White Sox' Luis Robert Jr. reflects on worst season
Luis Robert is taking the record personally.
He knows all 120 White Sox losses going into their game against the Angels Wednesday are not all on him. But he knows his place and responsibility as the team’s premier position-player talent.
“Yes, of course,” he said through translator Billy Russo. “I see myself as one of the faces of this team. When the faces of this team aren’t producing or struggling, you have a season like this. That’s on us, that’s on me.”
A season “like this” was one defeat away from the 1962 Mets' all-time record 121 losses with five to play. Players get asked a lot how to express what it's like being in it.
“There’s no way to describe this,” Robert said. “You guys have seen the results. The record is there and that is what it is.”
Robert agreed that embarrassment is one of the emotions felt being attached to a record that had stood for 62 years.
“Nobody can be happy seeing your name attached to a record like that,” he said. “But one year can’t define your career. One year can’t define your life. Life goes on and you can try to come back next year and do better and go from there."
To that end, Robert, who missed two months with the second hip flexor strain of his career, said his offseason routine will largely be the same as usual. But he could be traded in the offseason, should general manager Chris Getz, the man in charge of a Sox rebuild, receive a favorable package of players.
His name was in trade rumors during the first half of the season.
"It’s not easy, when you’re probably expecting to be traded or not sure whether you’re going to maintain your time here," interim manager Grady Sizemore said. "Put the injury on top of that and coming back fairly soon [from a bad injury]. He’s had to endure a lot this year."
The value has likely taken a hit after Robert batted .224/.276/.379, all lows in his five seasons. Robert said he lost his rhythm, and after having "like 20 bad games” he couldn’t rebound.

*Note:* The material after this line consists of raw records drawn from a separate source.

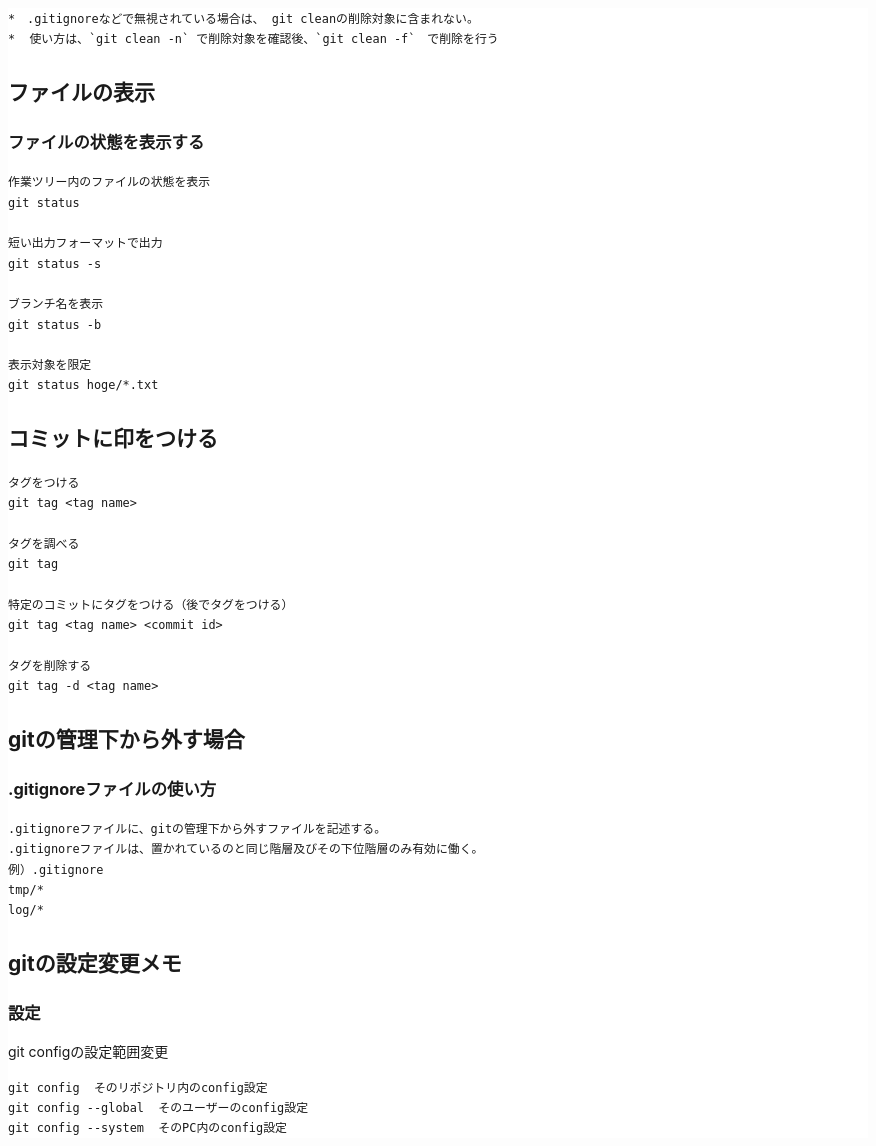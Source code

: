     *　.gitignoreなどで無視されている場合は、 git cleanの削除対象に含まれない。
    *  使い方は、`git clean -n` で削除対象を確認後、`git clean -f`　で削除を行う



## ファイルの表示

### ファイルの状態を表示する

    作業ツリー内のファイルの状態を表示
    git status

    短い出力フォーマットで出力
    git status -s

    ブランチ名を表示
    git status -b

    表示対象を限定
    git status hoge/*.txt


## コミットに印をつける

    タグをつける
    git tag <tag name>

    タグを調べる
    git tag

    特定のコミットにタグをつける（後でタグをつける）
    git tag <tag name> <commit id>

    タグを削除する
    git tag -d <tag name>


## gitの管理下から外す場合

### .gitignoreファイルの使い方

    .gitignoreファイルに、gitの管理下から外すファイルを記述する。
    .gitignoreファイルは、置かれているのと同じ階層及びその下位階層のみ有効に働く。
    例）.gitignore
    tmp/*
    log/*


## gitの設定変更メモ

### 設定
git configの設定範囲変更

    git config  そのリポジトリ内のconfig設定
    git config --global  そのユーザーのconfig設定
    git config --system  そのPC内のconfig設定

Improved pitch selection was instrumental in his best season in 2023. When he slumped this season, he dwelt on it too much, he said, when he should have focused more on simply doing damage with pitchers’ mistakes.

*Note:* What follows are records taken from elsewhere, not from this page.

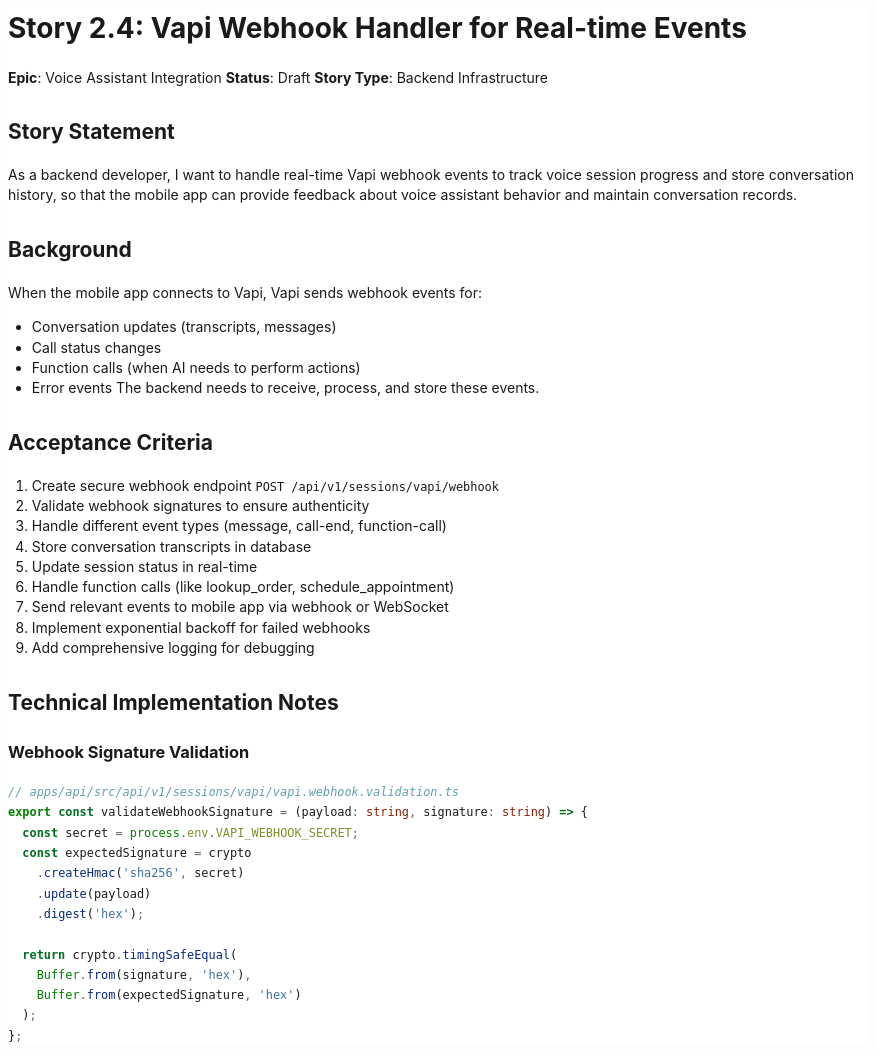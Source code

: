 # Story 2.4: Vapi Webhook Handler for Real-time Events

**Epic**: Voice Assistant Integration
**Status**: Draft
**Story Type**: Backend Infrastructure

## Story Statement
As a backend developer,
I want to handle real-time Vapi webhook events to track voice session progress and store conversation history,
so that the mobile app can provide feedback about voice assistant behavior and maintain conversation records.

## Background
When the mobile app connects to Vapi, Vapi sends webhook events for:
- Conversation updates (transcripts, messages)
- Call status changes
- Function calls (when AI needs to perform actions)
- Error events
The backend needs to receive, process, and store these events.

## Acceptance Criteria
1. Create secure webhook endpoint `POST /api/v1/sessions/vapi/webhook`
2. Validate webhook signatures to ensure authenticity
3. Handle different event types (message, call-end, function-call)
4. Store conversation transcripts in database
5. Update session status in real-time
6. Handle function calls (like lookup_order, schedule_appointment)
7. Send relevant events to mobile app via webhook or WebSocket
8. Implement exponential backoff for failed webhooks
9. Add comprehensive logging for debugging

## Technical Implementation Notes

### Webhook Signature Validation
```typescript
// apps/api/src/api/v1/sessions/vapi/vapi.webhook.validation.ts
export const validateWebhookSignature = (payload: string, signature: string) => {
  const secret = process.env.VAPI_WEBHOOK_SECRET;
  const expectedSignature = crypto
    .createHmac('sha256', secret)
    .update(payload)
    .digest('hex');

  return crypto.timingSafeEqual(
    Buffer.from(signature, 'hex'),
    Buffer.from(expectedSignature, 'hex')
  );
};
```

“That’s one of the things I’ve been working to adjust,” he said.
There are four games left after Wednesday. There isn’t much left to be said.
“There’s no way to describe this,” Robert said. “You guys have seen the results. The record is there and that is what it is.”
Loading up for Tigers
Garrett Crochet was moved from a scheduled start Thursday to Friday for the opening game of the final series at the Tigers, who are in playoff contention.

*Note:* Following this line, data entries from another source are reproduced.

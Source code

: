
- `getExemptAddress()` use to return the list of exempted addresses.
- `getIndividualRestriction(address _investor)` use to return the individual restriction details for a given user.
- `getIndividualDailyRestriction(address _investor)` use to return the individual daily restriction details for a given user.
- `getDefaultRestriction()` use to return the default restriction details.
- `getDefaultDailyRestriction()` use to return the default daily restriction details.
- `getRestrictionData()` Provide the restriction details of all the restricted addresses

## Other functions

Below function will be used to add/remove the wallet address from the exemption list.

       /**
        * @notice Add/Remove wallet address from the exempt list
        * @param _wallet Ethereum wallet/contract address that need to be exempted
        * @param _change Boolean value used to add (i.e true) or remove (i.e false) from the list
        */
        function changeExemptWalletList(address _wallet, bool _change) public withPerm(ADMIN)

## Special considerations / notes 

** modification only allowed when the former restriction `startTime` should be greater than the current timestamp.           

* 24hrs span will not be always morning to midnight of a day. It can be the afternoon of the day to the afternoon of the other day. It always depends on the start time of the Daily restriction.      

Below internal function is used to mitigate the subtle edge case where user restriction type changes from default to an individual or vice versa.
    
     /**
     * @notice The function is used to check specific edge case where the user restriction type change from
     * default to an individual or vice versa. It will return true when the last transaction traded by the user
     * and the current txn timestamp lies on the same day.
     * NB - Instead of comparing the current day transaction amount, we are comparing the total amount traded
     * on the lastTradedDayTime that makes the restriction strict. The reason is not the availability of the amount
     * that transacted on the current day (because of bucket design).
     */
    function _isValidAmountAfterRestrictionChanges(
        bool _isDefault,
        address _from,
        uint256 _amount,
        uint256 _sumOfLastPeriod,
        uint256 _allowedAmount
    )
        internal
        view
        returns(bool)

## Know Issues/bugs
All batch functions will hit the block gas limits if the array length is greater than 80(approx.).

"We wanna throw our best guy up against this team that’s fighting for a playoff spot," Sizemore said. "These are
our [division] rivals. It’s going to be a big series for them, and we want to do our best to make it good for baseball and make it a competitive series and fight and try to spoil the party.”
Montgomery going to Fall League
Colson Montgomery, Grant Taylor, Peyton Pallette, Eric Adler, Andrew Dalquist, Tim Elko, DJ Gladney, Anthony Hoopii-Tuionetoa and Michael Turner. are the Sox prospects who'll play in the Arizona Fall League.
*Gladney, a Sox ACE program and Illiana Christian product, had the game-winning single in the 10th inning of Double-A Birmingham's 2-1 win against Montgomery in the Southern League championship.